### Work item
Below are the entries; determine how many of their lines contain the string "основных" and give that figure alone.

### Records shown
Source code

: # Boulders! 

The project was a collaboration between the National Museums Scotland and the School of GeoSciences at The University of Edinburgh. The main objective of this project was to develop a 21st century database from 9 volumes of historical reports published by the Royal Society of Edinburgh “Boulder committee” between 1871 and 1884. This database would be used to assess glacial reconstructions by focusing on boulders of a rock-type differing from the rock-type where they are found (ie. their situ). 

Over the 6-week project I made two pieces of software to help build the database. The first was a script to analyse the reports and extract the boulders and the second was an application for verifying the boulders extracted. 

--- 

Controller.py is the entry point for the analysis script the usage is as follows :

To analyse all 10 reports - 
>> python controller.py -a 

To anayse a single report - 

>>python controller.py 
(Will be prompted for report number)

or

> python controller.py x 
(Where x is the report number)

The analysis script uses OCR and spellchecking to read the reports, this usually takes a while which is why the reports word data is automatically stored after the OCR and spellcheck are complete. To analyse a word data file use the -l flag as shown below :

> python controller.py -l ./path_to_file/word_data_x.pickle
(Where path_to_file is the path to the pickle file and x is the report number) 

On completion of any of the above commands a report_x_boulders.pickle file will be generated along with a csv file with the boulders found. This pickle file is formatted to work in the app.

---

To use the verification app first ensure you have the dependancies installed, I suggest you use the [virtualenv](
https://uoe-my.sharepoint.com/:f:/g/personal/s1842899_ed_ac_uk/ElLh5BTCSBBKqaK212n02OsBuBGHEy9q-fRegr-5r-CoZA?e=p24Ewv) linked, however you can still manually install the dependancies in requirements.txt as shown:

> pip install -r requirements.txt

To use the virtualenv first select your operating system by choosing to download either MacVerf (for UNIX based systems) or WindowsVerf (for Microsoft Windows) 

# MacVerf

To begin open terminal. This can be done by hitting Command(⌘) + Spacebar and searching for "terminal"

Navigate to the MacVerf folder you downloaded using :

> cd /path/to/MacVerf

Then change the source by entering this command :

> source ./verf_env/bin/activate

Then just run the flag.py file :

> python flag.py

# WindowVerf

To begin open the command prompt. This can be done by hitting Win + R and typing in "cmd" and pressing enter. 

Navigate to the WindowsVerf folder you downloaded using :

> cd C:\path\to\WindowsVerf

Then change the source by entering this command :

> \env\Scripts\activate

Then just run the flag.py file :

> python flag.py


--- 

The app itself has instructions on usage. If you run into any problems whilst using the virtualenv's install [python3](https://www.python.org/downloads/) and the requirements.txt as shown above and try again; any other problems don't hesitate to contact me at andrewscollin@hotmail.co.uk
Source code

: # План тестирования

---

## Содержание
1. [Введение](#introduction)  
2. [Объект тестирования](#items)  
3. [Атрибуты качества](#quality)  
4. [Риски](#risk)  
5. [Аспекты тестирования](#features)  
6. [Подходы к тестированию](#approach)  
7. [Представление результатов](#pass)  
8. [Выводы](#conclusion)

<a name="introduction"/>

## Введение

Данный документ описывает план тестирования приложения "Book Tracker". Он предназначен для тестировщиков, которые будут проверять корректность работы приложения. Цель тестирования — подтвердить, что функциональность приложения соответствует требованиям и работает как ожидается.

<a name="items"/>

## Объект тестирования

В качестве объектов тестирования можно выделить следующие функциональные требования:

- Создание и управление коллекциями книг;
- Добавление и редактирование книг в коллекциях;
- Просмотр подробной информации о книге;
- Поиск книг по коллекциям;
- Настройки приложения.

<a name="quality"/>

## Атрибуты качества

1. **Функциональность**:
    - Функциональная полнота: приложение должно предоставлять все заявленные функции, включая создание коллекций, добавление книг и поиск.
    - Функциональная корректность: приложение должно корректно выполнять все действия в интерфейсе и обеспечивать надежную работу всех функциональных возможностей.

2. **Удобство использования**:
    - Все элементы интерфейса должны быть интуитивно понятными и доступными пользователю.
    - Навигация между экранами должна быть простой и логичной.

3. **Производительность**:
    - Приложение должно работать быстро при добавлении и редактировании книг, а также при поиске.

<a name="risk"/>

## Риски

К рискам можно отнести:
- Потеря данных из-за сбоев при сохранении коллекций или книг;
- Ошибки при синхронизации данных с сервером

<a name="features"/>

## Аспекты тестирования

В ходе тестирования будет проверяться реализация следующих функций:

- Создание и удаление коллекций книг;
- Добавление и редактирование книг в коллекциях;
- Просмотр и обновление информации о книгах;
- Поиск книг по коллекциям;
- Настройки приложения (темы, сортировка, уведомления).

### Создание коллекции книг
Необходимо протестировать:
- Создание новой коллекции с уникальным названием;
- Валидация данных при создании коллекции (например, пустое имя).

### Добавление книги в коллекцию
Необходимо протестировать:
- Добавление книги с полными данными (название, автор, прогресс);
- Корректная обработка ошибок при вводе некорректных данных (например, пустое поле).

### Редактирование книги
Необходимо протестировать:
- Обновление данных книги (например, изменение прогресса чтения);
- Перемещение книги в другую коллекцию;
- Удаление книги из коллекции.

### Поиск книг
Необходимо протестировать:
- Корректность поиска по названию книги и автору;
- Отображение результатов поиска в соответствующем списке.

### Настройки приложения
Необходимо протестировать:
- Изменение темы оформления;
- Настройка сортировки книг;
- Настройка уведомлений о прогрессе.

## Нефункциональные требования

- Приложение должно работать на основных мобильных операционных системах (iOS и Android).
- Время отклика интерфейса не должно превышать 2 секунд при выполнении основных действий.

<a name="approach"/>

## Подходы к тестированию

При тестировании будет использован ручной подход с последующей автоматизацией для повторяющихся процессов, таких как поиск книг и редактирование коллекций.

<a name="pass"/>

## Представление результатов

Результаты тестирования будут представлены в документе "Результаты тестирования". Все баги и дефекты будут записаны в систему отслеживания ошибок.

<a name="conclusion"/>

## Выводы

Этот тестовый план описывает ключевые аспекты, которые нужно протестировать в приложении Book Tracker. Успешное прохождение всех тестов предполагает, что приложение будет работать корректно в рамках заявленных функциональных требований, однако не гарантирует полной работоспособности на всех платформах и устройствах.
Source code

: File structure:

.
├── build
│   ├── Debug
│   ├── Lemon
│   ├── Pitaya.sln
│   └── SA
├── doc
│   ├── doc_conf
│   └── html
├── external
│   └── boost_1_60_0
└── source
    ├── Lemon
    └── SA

### Completed task
2